Nothing but the records beneath, reproduced exactly, should appear in the answer.

### GIVEN INFORMATION ###

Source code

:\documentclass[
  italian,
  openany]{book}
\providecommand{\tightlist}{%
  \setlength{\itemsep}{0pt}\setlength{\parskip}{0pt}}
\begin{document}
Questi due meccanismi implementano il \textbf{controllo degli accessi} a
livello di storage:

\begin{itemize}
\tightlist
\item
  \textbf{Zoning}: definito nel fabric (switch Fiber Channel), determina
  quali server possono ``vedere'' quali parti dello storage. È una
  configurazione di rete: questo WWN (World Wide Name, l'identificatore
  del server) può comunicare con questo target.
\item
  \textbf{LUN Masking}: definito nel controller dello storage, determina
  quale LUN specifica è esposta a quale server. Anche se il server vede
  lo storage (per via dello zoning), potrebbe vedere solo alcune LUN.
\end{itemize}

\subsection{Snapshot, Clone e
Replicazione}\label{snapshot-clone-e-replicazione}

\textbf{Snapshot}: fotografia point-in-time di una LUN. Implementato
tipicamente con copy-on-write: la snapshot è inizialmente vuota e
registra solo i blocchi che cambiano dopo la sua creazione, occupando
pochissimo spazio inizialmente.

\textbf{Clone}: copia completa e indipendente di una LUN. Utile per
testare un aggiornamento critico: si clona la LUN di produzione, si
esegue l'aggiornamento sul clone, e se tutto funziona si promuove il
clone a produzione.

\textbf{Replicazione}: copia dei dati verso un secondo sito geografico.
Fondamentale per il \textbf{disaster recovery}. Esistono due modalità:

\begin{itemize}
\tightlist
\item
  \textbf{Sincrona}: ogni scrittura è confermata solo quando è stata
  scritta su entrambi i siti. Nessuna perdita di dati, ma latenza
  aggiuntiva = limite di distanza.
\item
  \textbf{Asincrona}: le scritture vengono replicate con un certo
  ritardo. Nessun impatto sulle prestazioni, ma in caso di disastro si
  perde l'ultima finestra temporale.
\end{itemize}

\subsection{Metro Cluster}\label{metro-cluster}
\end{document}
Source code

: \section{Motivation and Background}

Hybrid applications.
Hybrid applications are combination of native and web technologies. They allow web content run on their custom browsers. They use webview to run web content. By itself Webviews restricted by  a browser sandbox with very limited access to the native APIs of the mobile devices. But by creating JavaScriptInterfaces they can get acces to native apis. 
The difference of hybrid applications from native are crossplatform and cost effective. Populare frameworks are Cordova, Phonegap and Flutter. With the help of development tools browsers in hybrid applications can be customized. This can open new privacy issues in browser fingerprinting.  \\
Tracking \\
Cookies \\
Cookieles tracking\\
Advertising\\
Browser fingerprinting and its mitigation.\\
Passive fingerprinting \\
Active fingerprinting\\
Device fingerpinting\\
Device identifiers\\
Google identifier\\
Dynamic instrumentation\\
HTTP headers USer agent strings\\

###

*TASK RESULT*:
Source code

:\documentclass[
  italian,
  openany]{book}
\providecommand{\tightlist}{%
  \setlength{\itemsep}{0pt}\setlength{\parskip}{0pt}}
\begin{document}
Questi due meccanismi implementano il \textbf{controllo degli accessi} a
livello di storage:

\begin{itemize}
\tightlist
\item
  \textbf{Zoning}: definito nel fabric (switch Fiber Channel), determina
  quali server possono ``vedere'' quali parti dello storage. È una
  configurazione di rete: questo WWN (World Wide Name, l'identificatore
  del server) può comunicare con questo target.
\item
  \textbf{LUN Masking}: definito nel controller dello storage, determina
  quale LUN specifica è esposta a quale server. Anche se il server vede
  lo storage (per via dello zoning), potrebbe vedere solo alcune LUN.
\end{itemize}

\subsection{Snapshot, Clone e
Replicazione}\label{snapshot-clone-e-replicazione}

\textbf{Snapshot}: fotografia point-in-time di una LUN. Implementato
tipicamente con copy-on-write: la snapshot è inizialmente vuota e
registra solo i blocchi che cambiano dopo la sua creazione, occupando
pochissimo spazio inizialmente.

\textbf{Clone}: copia completa e indipendente di una LUN. Utile per
testare un aggiornamento critico: si clona la LUN di produzione, si
esegue l'aggiornamento sul clone, e se tutto funziona si promuove il
clone a produzione.

\textbf{Replicazione}: copia dei dati verso un secondo sito geografico.
Fondamentale per il \textbf{disaster recovery}. Esistono due modalità:

\begin{itemize}
\tightlist
\item
  \textbf{Sincrona}: ogni scrittura è confermata solo quando è stata
  scritta su entrambi i siti. Nessuna perdita di dati, ma latenza
  aggiuntiva = limite di distanza.
\item
  \textbf{Asincrona}: le scritture vengono replicate con un certo
  ritardo. Nessun impatto sulle prestazioni, ma in caso di disastro si
  perde l'ultima finestra temporale.
\end{itemize}

\subsection{Metro Cluster}\label{metro-cluster}
\end{document}
Source code

: \section{Motivation and Background}

Hybrid applications.
Hybrid applications are combination of native and web technologies. They allow web content run on their custom browsers. They use webview to run web content. By itself Webviews restricted by  a browser sandbox with very limited access to the native APIs of the mobile devices. But by creating JavaScriptInterfaces they can get acces to native apis. 
The difference of hybrid applications from native are crossplatform and cost effective. Populare frameworks are Cordova, Phonegap and Flutter. With the help of development tools browsers in hybrid applications can be customized. This can open new privacy issues in browser fingerprinting.  \\
Tracking \\
Cookies \\
Cookieles tracking\\
Advertising\\
Browser fingerprinting and its mitigation.\\
Passive fingerprinting \\
Active fingerprinting\\
Device fingerpinting\\
Device identifiers\\
Google identifier\\
Dynamic instrumentation\\
HTTP headers USer agent strings\\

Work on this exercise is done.